BBSRC Grant: Protein-ligand coupled motions in DHFR catalysis
27 January 2012
Enzymes are efficient catalysts that can achieve rate enhancements of up to 21 orders of magnitude relative to the uncatalysed reactions. However, despite many decades of experimentation, the precise causes of these remarkable rate enhancements are not fully understood.
A £550k grant has just been awarded by BBSRC to staff in the School of Chemistry. The award, entitled “Protein-ligand coupled motions in DHFR catalysis” was awarded to Professor Rudolf Allemann and Professor Gerald Richter in the School of Chemistry in collaboration with Dr Matthew Crump in the School of Chemistry at Bristol University.
Hydrogen transfer reactions are of fundamental importance in all biological processes. In order to understand the effects that control the speed of these reactions, motions in the enzyme-substrate complex must be taken into account. The role that enzyme motions play in the physical steps of the catalysed reaction (i.e. binding of substrates, release of products and global conformational changes) is well established. However, the influence of such dynamic motions on the actual chemistry of an enzyme-catalysed reaction is less well defined. In particular, the influence of fast motions that actively promote the reaction is a current hot topic in mechanistic enzyme catalysis.

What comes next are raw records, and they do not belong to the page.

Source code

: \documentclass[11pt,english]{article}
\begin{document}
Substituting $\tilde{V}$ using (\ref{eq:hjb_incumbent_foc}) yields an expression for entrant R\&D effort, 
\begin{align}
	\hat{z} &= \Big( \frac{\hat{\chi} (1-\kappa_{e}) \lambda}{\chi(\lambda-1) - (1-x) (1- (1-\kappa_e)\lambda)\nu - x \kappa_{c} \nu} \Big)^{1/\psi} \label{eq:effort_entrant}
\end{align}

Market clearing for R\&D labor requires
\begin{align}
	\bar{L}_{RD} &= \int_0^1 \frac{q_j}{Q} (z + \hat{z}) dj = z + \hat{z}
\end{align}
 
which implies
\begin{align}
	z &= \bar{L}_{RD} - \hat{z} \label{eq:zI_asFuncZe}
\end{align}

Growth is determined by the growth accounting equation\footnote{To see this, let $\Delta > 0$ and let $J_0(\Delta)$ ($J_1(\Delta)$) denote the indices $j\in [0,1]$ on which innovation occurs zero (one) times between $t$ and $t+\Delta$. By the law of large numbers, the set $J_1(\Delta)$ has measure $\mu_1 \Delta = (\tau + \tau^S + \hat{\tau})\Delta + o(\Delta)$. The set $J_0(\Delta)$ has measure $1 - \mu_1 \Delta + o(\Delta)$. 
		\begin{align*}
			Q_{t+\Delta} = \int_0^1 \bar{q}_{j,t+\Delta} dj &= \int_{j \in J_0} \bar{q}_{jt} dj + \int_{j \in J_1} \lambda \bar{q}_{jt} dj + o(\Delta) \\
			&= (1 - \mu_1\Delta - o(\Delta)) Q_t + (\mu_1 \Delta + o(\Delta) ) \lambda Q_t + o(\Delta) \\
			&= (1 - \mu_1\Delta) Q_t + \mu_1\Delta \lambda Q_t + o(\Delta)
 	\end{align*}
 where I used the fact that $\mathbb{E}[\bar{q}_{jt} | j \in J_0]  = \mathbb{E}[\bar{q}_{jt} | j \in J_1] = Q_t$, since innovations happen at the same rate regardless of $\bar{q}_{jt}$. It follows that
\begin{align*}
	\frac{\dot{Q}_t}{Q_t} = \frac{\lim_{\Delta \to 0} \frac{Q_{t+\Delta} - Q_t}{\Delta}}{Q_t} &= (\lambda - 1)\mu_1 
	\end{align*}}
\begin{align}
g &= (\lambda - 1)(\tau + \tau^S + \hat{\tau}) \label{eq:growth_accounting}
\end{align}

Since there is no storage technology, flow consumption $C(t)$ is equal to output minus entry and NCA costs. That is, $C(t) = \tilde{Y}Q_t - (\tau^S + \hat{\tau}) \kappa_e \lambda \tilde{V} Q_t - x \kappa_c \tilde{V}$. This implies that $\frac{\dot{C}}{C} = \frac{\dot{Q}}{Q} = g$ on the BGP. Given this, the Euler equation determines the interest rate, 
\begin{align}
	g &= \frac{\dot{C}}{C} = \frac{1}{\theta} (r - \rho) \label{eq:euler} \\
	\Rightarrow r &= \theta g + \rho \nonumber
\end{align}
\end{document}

The correlation between dynamics and enzymatic chemistry will be examined using the enzyme dihydrofolate reductase. This enzyme is required in many essential biochemical processes including the synthesis of DNA and amino acids. It is therefore a long established drug target and several inhibitors have been discovered and successfully developed as antibacterial, antimalarial and anti-tumour drugs. The increasing and inherently unavoidable problem of drug resistance together with the poor yield from screening programmes demands a rational approach to develop new inhibitors based on a thorough understanding of the mechanistic and dynamic details of the catalytic process.